What is required :: Reproduce the records below exactly from their first line through the line containing "S.I.; based in", omitting all pictures.

Extracted records ::
§ §

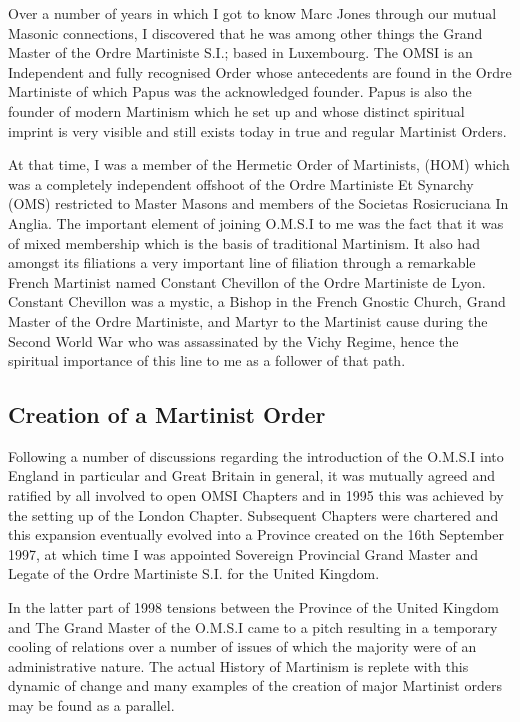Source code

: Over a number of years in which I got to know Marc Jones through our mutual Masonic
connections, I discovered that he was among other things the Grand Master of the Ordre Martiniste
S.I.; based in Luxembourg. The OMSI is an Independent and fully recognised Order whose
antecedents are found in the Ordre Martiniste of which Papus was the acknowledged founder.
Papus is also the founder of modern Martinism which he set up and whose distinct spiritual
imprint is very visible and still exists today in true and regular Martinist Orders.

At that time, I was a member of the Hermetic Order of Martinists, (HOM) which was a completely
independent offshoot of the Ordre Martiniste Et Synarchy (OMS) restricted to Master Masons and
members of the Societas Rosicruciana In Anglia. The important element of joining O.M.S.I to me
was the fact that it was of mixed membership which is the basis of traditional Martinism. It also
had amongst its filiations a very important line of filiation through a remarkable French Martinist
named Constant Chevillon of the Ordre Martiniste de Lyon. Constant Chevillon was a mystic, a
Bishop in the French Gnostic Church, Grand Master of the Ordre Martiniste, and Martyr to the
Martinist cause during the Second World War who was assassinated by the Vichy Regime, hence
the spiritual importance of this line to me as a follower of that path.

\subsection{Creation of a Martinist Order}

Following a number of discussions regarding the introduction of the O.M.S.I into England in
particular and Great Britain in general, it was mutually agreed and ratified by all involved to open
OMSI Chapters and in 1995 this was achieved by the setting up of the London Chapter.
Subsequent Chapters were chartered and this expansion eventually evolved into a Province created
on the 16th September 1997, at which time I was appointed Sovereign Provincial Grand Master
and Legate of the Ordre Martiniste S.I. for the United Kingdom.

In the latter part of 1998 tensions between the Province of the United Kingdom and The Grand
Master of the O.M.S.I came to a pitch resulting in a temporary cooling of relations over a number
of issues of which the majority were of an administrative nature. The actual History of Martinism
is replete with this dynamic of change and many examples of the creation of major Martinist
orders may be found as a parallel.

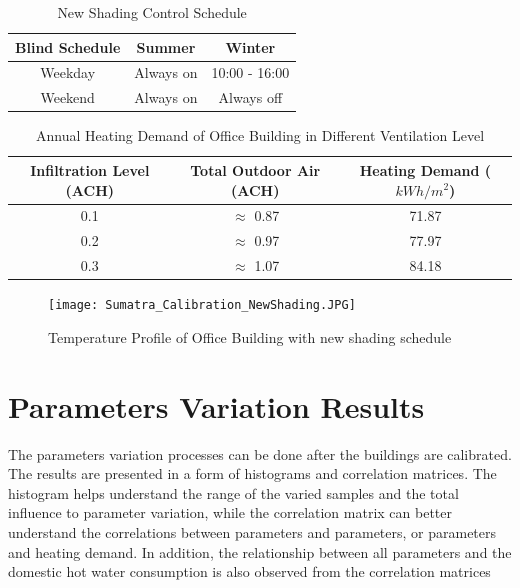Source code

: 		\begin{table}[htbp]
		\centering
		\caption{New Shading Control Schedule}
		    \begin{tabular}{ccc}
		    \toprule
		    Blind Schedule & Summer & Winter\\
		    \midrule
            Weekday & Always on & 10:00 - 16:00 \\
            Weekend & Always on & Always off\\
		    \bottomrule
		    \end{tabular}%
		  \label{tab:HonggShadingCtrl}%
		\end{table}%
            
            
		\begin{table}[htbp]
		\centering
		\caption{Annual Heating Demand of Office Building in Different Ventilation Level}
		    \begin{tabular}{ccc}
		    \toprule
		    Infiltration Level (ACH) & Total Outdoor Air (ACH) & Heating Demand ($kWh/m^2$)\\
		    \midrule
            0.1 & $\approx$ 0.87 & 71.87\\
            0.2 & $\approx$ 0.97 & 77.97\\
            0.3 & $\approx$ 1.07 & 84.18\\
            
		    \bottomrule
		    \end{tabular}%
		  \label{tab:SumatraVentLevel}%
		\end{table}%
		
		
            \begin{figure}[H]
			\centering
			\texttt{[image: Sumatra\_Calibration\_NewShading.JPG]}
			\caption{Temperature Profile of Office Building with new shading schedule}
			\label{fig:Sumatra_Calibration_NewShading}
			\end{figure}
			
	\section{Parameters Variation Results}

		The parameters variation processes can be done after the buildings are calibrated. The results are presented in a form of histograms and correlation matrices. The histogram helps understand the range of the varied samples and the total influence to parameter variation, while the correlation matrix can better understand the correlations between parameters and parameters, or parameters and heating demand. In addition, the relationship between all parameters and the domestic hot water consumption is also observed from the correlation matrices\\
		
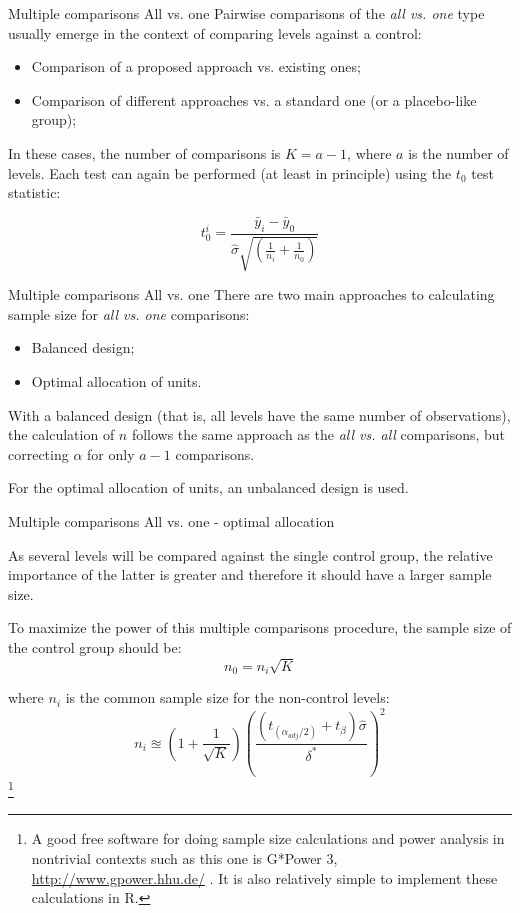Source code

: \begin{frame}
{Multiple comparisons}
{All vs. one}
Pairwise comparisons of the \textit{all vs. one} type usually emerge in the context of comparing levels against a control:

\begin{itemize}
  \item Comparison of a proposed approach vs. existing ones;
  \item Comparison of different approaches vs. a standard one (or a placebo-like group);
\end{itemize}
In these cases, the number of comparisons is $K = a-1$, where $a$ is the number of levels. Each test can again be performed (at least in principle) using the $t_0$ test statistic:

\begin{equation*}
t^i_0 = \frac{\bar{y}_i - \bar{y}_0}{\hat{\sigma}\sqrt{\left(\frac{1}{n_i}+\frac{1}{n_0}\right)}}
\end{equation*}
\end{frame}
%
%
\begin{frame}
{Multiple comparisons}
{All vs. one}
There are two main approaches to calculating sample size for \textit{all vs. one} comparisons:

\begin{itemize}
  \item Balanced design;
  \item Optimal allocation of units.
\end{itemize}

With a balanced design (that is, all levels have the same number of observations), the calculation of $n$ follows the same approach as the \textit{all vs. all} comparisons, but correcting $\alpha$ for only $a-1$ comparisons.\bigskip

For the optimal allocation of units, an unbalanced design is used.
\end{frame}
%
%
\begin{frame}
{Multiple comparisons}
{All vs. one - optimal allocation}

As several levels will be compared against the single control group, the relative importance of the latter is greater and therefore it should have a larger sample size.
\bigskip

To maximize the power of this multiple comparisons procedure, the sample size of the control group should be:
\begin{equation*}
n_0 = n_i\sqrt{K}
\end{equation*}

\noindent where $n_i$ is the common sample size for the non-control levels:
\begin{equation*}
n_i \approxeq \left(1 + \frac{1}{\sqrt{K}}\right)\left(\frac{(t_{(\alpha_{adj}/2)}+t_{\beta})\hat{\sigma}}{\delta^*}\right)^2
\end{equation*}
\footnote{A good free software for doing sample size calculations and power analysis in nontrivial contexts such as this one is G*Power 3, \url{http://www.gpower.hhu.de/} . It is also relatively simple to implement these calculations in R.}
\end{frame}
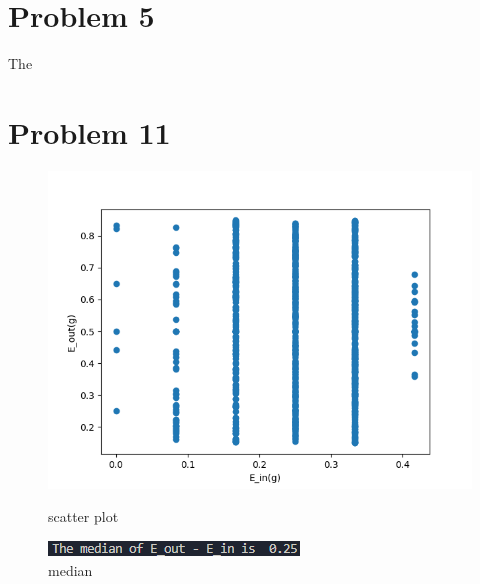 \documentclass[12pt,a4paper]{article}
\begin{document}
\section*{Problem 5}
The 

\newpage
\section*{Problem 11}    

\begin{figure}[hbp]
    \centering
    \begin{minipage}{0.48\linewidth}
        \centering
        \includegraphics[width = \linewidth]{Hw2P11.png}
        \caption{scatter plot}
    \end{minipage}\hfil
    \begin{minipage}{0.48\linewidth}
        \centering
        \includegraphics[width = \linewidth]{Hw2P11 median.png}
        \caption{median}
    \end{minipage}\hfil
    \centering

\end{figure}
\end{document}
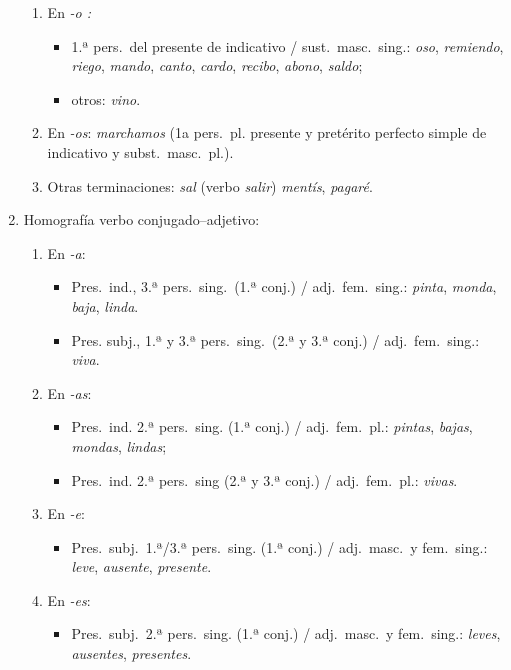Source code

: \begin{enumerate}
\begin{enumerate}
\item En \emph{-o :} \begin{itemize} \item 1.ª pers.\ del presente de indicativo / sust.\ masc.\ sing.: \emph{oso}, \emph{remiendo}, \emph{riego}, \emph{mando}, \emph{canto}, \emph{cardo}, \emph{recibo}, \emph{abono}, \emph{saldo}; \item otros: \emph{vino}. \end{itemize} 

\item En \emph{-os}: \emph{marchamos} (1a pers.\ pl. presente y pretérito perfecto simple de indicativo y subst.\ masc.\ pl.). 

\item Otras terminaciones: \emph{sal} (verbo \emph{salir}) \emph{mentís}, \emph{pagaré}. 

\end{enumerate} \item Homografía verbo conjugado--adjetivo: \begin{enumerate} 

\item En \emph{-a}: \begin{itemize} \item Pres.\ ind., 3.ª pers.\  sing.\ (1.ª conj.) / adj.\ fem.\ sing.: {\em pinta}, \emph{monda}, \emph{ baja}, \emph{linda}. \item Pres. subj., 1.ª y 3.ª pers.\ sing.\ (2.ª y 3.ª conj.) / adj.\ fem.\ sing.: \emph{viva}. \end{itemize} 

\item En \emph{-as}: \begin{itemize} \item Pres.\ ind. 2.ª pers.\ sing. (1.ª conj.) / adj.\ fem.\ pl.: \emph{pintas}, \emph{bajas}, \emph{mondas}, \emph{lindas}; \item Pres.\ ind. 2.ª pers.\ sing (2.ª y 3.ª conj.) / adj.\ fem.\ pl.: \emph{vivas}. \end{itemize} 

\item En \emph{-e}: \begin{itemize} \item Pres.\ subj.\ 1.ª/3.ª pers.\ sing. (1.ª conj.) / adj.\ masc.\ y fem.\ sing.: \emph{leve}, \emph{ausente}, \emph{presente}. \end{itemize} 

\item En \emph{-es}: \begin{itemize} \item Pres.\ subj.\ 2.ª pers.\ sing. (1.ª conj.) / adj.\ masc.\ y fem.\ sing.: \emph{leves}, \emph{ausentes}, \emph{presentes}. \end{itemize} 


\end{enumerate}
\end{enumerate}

§ §

Solution ::
Source code

: Over a number of years in which I got to know Marc Jones through our mutual Masonic
connections, I discovered that he was among other things the Grand Master of the Ordre Martiniste
S.I.; based in Luxembourg. The OMSI is an Independent and fully recognised Order whose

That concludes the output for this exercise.